Le Point.fr - Publié le 15/11/2012 à 08:28 - Modifié le 15/11/2012 à 10:51
Hervé Gattegno intervient sur les ondes de RMC du lundi au vendredi à 8 h 20 pour sa chronique politique "Le parti pris".
Le maire EELV de Sevran en Seine-Saint-Denis, Stéphane Gatignon, est en grève de la faim depuis vendredi.
Il réclame une aide financière pour sa ville et les 100 communes les plus pauvres. Vous critiquez sa démarche.
Votre parti pris : la grève de la faim, c'est la communication de l'impuissance.
Stéphane Gatignon est un homme estimable et la cause qu'il défend est respectable. Mais le mode d'intervention qu'il a choisi est inacceptable.
Un maire est élu pour représenter ses administrés et gérer les biens publics qu'ils lui ont confiés. Son mandat, c'est de défendre l'intérêt de sa ville dans le cadre des lois.
Donc son champ d'action est institutionnel, et non émotionnel. Avec sa grève de la faim, Stéphane Gatignon s'affranchit de ses devoirs d'élu. Il exerce un chantage à la compassion qui dévalue le débat politique.
Quoi qu'on pense de son courage, on ne peut que le regretter.
Mais il explique qu'il n'avait plus d'autre solution pour se faire entendre alors qu'il lui manque cinq millions d'euros pour boucler le budget de sa ville !
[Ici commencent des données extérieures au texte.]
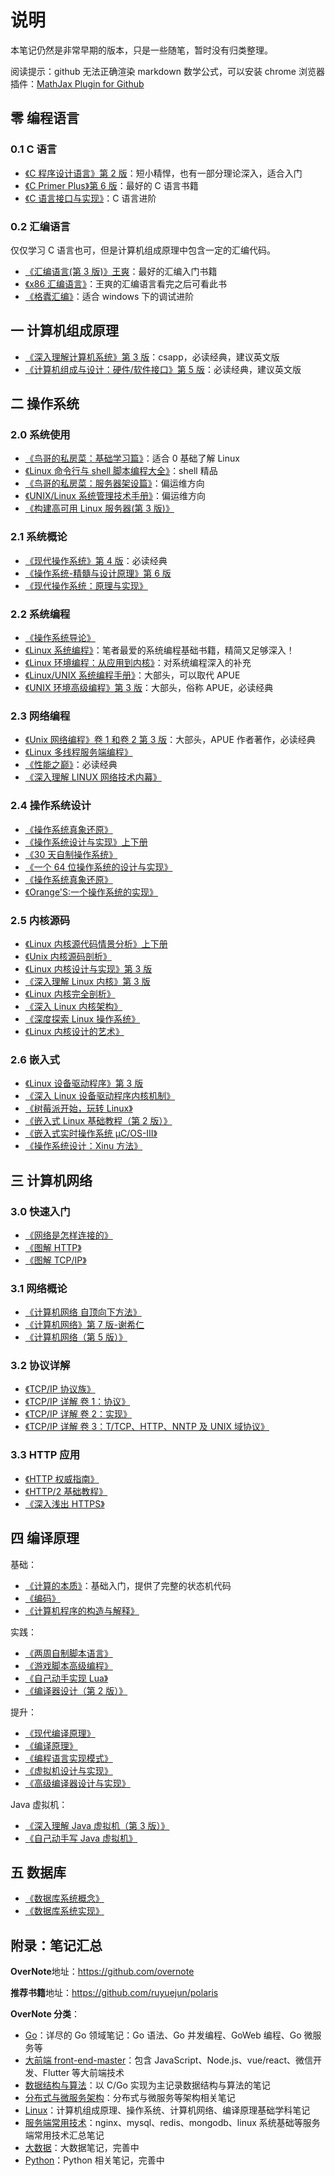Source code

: # 说明

本笔记仍然是非常早期的版本，只是一些随笔，暂时没有归类整理。

阅读提示：github 无法正确渲染 markdown 数学公式，可以安装 chrome 浏览器插件：[MathJax Plugin for Github](https://chrome.google.com/webstore/detail/mathjax-plugin-for-github/ioemnmodlmafdkllaclgeombjnmnbima/related)

## 零 编程语言

### 0.1 C 语言

- [《C 程序设计语言》第 2 版](https://book.douban.com/subject/1139336/)：短小精悍，也有一部分理论深入，适合入门
- [《C Primer Plus》第 6 版](https://book.douban.com/subject/26792521/)：最好的 C 语言书籍
- [《C 语言接口与实现》](https://book.douban.com/subject/26771060/)：C 语言进阶

### 0.2 汇编语言

仅仅学习 C 语言也可，但是计算机组成原理中包含一定的汇编代码。

- [《汇编语言(第 3 版)》王爽](https://book.douban.com/subject/25726019/)：最好的汇编入门书籍
- [《x86 汇编语言》](https://book.douban.com/subject/20492528/)：王爽的汇编语言看完之后可看此书
- [《格蠹汇编》](https://book.douban.com/subject/22994051/)：适合 windows 下的调试进阶

## 一 计算机组成原理

- [《深入理解计算机系统》第 3 版](https://book.douban.com/subject/26912767/)：csapp，必读经典，建议英文版
- [《计算机组成与设计：硬件/软件接口》第 5 版](https://book.douban.com/subject/26604008/)：必读经典，建议英文版

## 二 操作系统

### 2.0 系统使用

- [《鸟哥的私房菜：基础学习篇》](https://book.douban.com/subject/4889838/)：适合 0 基础了解 Linux
- [《Linux 命令行与 shell 脚本编程大全》](https://book.douban.com/subject/26854226/)：shell 精品
- [《鸟哥的私房菜：服务器架设篇》](https://book.douban.com/subject/10794788/)：偏运维方向
- [《UNIX/Linux 系统管理技术手册》](https://book.douban.com/subject/10747453/)：偏运维方向
- [《构建高可用 Linux 服务器(第 3 版)》](https://book.douban.com/subject/26347915/)

### 2.1 系统概论

- [《现代操作系统》第 4 版](https://book.douban.com/subject/27096665/)：必读经典
- [《操作系统-精髓与设计原理》第 6 版](https://book.douban.com/subject/5064311/)
- [《现代操作系统：原理与实现》](https://book.douban.com/subject/35208251/)

### 2.2 系统编程

- [《操作系统导论》](https://book.douban.com/subject/33463930/)
- [《Linux 系统编程》](https://book.douban.com/subject/25828773/)：笔者最爱的系统编程基础书籍，精简又足够深入！
- [《Linux 环境编程：从应用到内核》](https://book.douban.com/subject/26820213/)：对系统编程深入的补充
- [《Linux/UNIX 系统编程手册》](https://book.douban.com/subject/25809330/)：大部头，可以取代 APUE
- [《UNIX 环境高级编程》第 3 版](https://book.douban.com/subject/25900403/)：大部头，俗称 APUE，必读经典

### 2.3 网络编程

- [《Unix 网络编程》卷 1 和卷 2 第 3 版](https://book.douban.com/subject/26434583/)：大部头，APUE 作者著作，必读经典
- [《Linux 多线程服务端编程》](https://book.douban.com/subject/20471211/)
- [《性能之巅》](https://book.douban.com/subject/26586598/)：必读经典
- [《深入理解 LINUX 网络技术内幕》](https://book.douban.com/subject/4015134/)

### 2.4 操作系统设计

- [《操作系统真象还原》](https://book.douban.com/subject/26745156/)
- [《操作系统设计与实现》上下册](https://book.douban.com/subject/2044818/)
- [《30 天自制操作系统》](https://book.douban.com/subject/11530329/)
- [《一个 64 位操作系统的设计与实现》](https://book.douban.com/subject/30222325/)
- [《操作系统真象还原》](https://book.douban.com/subject/26745156/)
- [《Orange'S:一个操作系统的实现》](https://book.douban.com/subject/3735649/)

### 2.5 内核源码

- [《Linux 内核源代码情景分析》上下册](https://book.douban.com/subject/1240321/)
- [《Unix 内核源码剖析》](https://book.douban.com/subject/25831005/)
- [《Linux 内核设计与实现》第 3 版](https://book.douban.com/subject/6097773/)
- [《深入理解 Linux 内核》第 3 版](https://book.douban.com/subject/2287506/)
- [《Linux 内核完全剖析》](https://book.douban.com/subject/3229243/)
- [《深入 Linux 内核架构》](https://book.douban.com/subject/4843567/)
- [《深度探索 Linux 操作系统》](https://book.douban.com/subject/25743846/)
- [《Linux 内核设计的艺术》](https://book.douban.com/subject/24708145/)

### 2.6 嵌入式

- [《Linux 设备驱动程序》第 3 版](https://book.douban.com/subject/1723151/)
- [《深入 Linux 设备驱动程序内核机制》](https://book.douban.com/subject/10433743/)
- [《树莓派开始，玩转 Linux》](https://book.douban.com/subject/30259573/)
- [《嵌入式 Linux 基础教程（第 2 版）》](https://book.douban.com/subject/10599779/)
- [《嵌入式实时操作系统 μC/OS-III》](https://book.douban.com/subject/20389564/)
- [《操作系统设计：Xinu 方法》](https://book.douban.com/subject/25772410/)

## 三 计算机网络

### 3.0 快速入门

- [《网络是怎样连接的》](https://book.douban.com/subject/26941639/)
- [《图解 HTTP》](https://book.douban.com/subject/25863515/)
- [《图解 TCP/IP》](https://book.douban.com/subject/24737674/)

### 3.1 网络概论

- [《计算机网络 自顶向下方法》](https://book.douban.com/subject/30280001/)
- [《计算机网络》第 7 版-谢希仁](https://book.douban.com/subject/26960678/)
- [《计算机网络（第 5 版）》](https://book.douban.com/subject/10510747/)

### 3.2 协议详解

- [《TCP/IP 协议族》](https://book.douban.com/subject/5386194)
- [《TCP/IP 详解 卷 1：协议》](https://book.douban.com/subject/10742272/)
- [《TCP/IP 详解 卷 2：实现》](https://book.douban.com/subject/4707727/)
- [《TCP/IP 详解 卷 3：T/TCP、HTTP、NNTP 及 UNIX 域协议》](https://book.douban.com/subject/4707732/)

### 3.3 HTTP 应用

- [《HTTP 权威指南》](https://book.douban.com/subject/10746113/)
- [《HTTP/2 基础教程》](https://book.douban.com/subject/27665112/)
- [《深入浅出 HTTPS》](https://book.douban.com/subject/30250772/)

## 四 编译原理

基础：

- [《计算的本质》](https://book.douban.com/subject/26148763/)：基础入门，提供了完整的状态机代码
- [《编码》](https://book.douban.com/subject/20260928/)
- [《计算机程序的构造与解释》](https://book.douban.com/subject/1148282/)

实践：

- [《两周自制脚本语言》](https://book.douban.com/subject/25908672/)
- [《游戏脚本高级编程》](https://book.douban.com/subject/1927405/)
- [《自己动手实现 Lua》](https://book.douban.com/subject/30348061)
- [《编译器设计（第 2 版）》](https://book.douban.com/subject/20436488/)

提升：

- [《现代编译原理》](https://book.douban.com/subject/30191414/)
- [《编译原理》](https://book.douban.com/subject/3296317/)
- [《编程语言实现模式》](https://book.douban.com/subject/10482195/)
- [《虚拟机设计与实现》](https://book.douban.com/subject/34935105/)
- [《高级编译器设计与实现》](https://book.douban.com/subject/1400374)

Java 虚拟机：

- [《深入理解 Java 虚拟机（第 3 版）》](https://book.douban.com/subject/34907497)
- [《自己动手写 Java 虚拟机》](https://book.douban.com/subject/26802084)

## 五 数据库

- [《数据库系统概念》](https://book.douban.com/subject/10548379/)
- [《数据库系统实现》](https://book.douban.com/subject/4838430/)

## 附录：笔记汇总

**OverNote**地址：<https://github.com/overnote>

**推荐书籍**地址：<https://github.com/ruyuejun/polaris>

**OverNote 分类**：

- [Go](https://github.com/overnote/over-golang)：详尽的 Go 领域笔记：Go 语法、Go 并发编程、GoWeb 编程、Go 微服务等
- [大前端 front-end-master](https://github.com/overnote/front-end-master)：包含 JavaScript、Node.js、vue/react、微信开发、Flutter 等大前端技术
- [数据结构与算法](https://github.com/overnote/over-algorithm)：以 C/Go 实现为主记录数据结构与算法的笔记
- [分布式与微服务架构](https://github.com/overnote/over-architecture/)：分布式与微服务等架构相关笔记
- [Linux](https://github.com/overnote/over-linux)：计算机组成原理、操作系统、计算机网络、编译原理基础学科笔记
- [服务端常用技术](https://github.com/overnote/server-side)：nginx、mysql、redis、mongodb、linux 系统基础等服务端常用技术汇总笔记
- [大数据](https://github.com/overnote/over-bigdata)：大数据笔记，完善中
- [Python](https://github.com/overnote/over-python)：Python 相关笔记，完善中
On le croit sur parole. Mais on ne peut pas mieux revendiquer l'impuissance du politique.
S'il juge qu'il ne peut plus rien faire pour sa ville, plutôt que de sacrifier sa santé et son corps, il peut sacrifier son mandat : démissionner.
Allons au bout de sa logique, puisqu'il rejette les concessions du gouvernement : s'il obtenait gain de cause, ce serait une invitation pour tous les élus - et pour les citoyens - à user de ce type de menace pour obtenir des décisions. C'est une forme d'incivisme.
Comme chez les maires qui refusent d'avance de célébrer des mariages homosexuels, même si la loi devait l'autoriser.
Dans ces conditions, comment expliquer que beaucoup d'élus et même plusieurs ministres lui aient apporté leur soutien ?
C'est soit de la sensiblerie, soit de l'hypocrisie.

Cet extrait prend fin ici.